Your career agency is very slick by getting you to think that lead prospecting and insurance sales career endurance are the same. Sly, clever, deceiving, crafty, cunning, sneaky, misleading, and devious. These are terms you may blurt out after looking behind the scenes. (omitted here are all the 4 letter words)

The career life insurance agency located in a modern suburban office looks like the ideal place to call home. But is it? Have you been warned before studying for your insurance license that there's more than a 90% chance that you will be long gone before 4 years are up. Tomorrow ask your sales manager this question and wait for the response. I am sure the answer will highly revised.

Ask yourself why are they willing to pay a sales manager to guide you and pay office rent for a cubicle to do busy work? Why do they initially money subsidize your commissions before releasing you on my own? Why are you required to learn the sales presentation book visual and canned sales speech word for word? Variations are strictly prohibited.

What has their 100 years of experience taught them? Pick the one that sounds most logical to you. My Insurance company is out to make the most money they can from agents and dividends. My sales manager and insurance company is going to do everything possible to keep me from failing.

Do they actually want you to fail? NO COMMENT Right now just look at the agency lead system, which I call "the train to nowhere", to one of those with insurance agent careers.

First is the infamous "100 man list". Before you start selling you are required to fully complete this form of names, addresses, phones, and how you know them. The sales manger says you will sell half and receive 3 referrals on each sale - an endless supply. Off this list, you might make a few sales, often from a relative trying to give you a break. The lesson to learn is just because a person is a friend or relative, it does not obligate them to buy.

Your sales manager should take you to see how easy selling life insurance is.

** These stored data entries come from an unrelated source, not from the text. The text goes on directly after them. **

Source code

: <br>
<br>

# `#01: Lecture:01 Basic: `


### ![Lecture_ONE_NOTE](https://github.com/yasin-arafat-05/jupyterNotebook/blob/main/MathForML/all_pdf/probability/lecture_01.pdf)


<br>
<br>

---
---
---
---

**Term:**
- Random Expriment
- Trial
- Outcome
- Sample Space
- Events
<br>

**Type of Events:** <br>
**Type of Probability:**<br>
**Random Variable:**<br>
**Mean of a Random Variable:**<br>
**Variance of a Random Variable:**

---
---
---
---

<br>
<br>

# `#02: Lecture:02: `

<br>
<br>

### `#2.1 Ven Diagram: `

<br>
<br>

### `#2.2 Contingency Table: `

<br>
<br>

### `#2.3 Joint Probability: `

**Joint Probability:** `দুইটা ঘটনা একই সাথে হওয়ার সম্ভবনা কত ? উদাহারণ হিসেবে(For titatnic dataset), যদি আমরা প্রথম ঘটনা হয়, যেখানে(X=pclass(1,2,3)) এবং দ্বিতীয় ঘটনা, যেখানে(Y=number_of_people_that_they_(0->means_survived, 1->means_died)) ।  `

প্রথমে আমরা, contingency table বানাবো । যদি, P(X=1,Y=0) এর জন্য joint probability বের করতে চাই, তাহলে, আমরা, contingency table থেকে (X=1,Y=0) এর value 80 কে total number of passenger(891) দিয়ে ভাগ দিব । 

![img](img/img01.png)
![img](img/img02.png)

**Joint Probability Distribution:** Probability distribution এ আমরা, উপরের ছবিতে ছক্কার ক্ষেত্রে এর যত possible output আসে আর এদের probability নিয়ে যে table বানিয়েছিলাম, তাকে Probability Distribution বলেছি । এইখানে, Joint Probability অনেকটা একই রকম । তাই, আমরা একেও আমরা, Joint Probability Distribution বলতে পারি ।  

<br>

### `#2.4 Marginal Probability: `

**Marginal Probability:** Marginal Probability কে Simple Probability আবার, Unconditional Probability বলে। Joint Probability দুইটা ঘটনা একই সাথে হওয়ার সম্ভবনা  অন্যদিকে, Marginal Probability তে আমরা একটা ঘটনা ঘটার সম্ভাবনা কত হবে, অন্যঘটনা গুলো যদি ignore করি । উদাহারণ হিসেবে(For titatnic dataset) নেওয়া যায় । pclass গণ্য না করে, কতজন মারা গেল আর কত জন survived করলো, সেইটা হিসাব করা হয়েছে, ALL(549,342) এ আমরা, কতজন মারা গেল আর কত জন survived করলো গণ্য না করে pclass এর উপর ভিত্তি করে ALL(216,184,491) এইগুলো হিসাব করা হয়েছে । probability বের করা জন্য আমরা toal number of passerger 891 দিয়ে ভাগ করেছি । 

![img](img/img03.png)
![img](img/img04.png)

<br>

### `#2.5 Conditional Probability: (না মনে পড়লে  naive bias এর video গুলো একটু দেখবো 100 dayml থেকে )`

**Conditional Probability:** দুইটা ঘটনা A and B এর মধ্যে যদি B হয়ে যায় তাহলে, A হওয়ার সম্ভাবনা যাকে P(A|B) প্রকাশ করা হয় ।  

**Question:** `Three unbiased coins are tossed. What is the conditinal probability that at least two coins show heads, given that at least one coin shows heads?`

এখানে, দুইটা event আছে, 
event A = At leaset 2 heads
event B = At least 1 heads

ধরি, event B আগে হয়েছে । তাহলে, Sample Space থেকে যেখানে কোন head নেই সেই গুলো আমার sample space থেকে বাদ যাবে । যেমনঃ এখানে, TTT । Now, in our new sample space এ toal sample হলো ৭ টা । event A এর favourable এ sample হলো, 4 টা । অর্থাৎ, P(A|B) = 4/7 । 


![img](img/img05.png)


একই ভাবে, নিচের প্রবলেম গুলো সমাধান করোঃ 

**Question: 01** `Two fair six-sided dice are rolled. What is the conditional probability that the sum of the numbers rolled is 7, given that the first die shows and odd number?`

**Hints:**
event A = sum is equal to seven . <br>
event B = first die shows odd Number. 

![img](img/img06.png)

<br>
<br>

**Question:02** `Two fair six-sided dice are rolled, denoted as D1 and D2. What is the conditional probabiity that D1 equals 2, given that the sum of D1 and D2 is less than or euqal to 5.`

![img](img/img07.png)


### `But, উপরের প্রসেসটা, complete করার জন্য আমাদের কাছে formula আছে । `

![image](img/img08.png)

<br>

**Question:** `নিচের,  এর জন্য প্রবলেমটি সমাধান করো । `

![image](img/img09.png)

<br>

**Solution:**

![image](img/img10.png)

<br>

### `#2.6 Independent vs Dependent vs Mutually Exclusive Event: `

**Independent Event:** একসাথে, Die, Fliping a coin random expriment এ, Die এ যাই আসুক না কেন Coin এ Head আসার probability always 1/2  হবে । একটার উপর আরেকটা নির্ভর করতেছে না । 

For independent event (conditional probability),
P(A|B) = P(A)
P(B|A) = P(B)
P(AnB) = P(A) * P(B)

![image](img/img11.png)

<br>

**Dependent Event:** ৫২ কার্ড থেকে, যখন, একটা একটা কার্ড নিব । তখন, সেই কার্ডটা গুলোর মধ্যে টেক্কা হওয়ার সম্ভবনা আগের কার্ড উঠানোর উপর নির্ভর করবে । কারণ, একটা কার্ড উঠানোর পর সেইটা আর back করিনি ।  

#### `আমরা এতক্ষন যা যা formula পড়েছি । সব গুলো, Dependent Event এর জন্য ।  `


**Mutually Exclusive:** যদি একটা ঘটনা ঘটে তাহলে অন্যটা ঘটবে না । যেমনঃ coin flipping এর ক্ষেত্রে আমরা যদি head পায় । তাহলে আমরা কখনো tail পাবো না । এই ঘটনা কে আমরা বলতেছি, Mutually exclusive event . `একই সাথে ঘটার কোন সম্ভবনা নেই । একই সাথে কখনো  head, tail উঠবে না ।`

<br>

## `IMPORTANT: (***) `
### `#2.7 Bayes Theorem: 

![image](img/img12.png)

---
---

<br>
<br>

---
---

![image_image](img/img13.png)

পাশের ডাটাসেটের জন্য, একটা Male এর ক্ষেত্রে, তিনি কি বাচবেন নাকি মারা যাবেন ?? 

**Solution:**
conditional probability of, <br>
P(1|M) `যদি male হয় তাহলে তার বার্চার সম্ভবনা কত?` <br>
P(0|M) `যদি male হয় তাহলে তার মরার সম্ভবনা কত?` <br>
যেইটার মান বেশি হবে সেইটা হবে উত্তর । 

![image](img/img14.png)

He received his lead from the General Manager for a couple wanting to buy insurance. Don't be shocked if he does not take his sales presentation book in with him. Bite your tongue when the sales manager's presentation is nothing like you had to learn word for word, and not a single word different. The lesson you really learned is only the sales managers get true leads.

Wow, look at bonus policy owner leads! At the meeting the sales manager said he has a ton of leads to boost your production back up. Each of the dozen salespeople received a whopping stack of 50 leads. Your sales manager says that because they are current policyholders, they would be easy buyers. Fantastic, you day has come and your commissions should flow.

Did you know this fact? The sales manager has already spent a day cherry picking the card information, taking best few for himself. Why not? All the other sales managers do it.

After close scrutiny of the orphan policy owner leads, you will find many policy owners living far from your preferred driving territory. These insurance orphans, are called so because the writing agent has long left the agency. Many of them will have a tendency to be mostly over age 50, have health problems, and own minimal amounts of life insurance. After managing to go through 25 orphan leads and tanks of ask, it is time to pause.

Ask yourself, "what's wrong with this picture?" Never ask sales managers, but do ask other agents to find this truth. Four times each year the insurance company prints up orphan low premium policy owner cards and make sure they are fed mainly to newer agents.That means your "leads" were already unsuccessfully worked over by 20 to 60 agents.

This last group comes from the "bible" of leads, a brand new edition of the phone directory. You should also receive an official company sales script manual for making telephone calls(dated 1985). It has officially researched insurance company answers for every possible objection you could receive. (it also contains a lot of scribbling of 4 letter words left by former agents). You should be able to grab a white page directory, and through a sheer number of calls end up with sufficient appointments. If you are not getting enough appointments, the company management is quick to point out that you need to make more calls, and study handling objections better.

Now the final lead car rolls in. Because you try so hard, the sales manager gives YOU a special bonus. The bonus is a photocopied sheet containing 50 slots to fill in names, addresses, and phone numbers each week. The agency, will every week, would send out your 50 name list for FREE, asking people to request information on one of 25 insurance choices. You are to follow up on each of these as a great pre-approach letter. These are still not prospect leads but suspects, and you are still on the train to nowhere.

Ask your sales manager to describe to you the definition of a lead. Check the reply given against this. The ideal lead is a mail or Internet response obtained using a refined prospect list consisting solely of clients often needing one main product, with decent health and money for the policy premium. How many of these features do ANY of the company leads provide?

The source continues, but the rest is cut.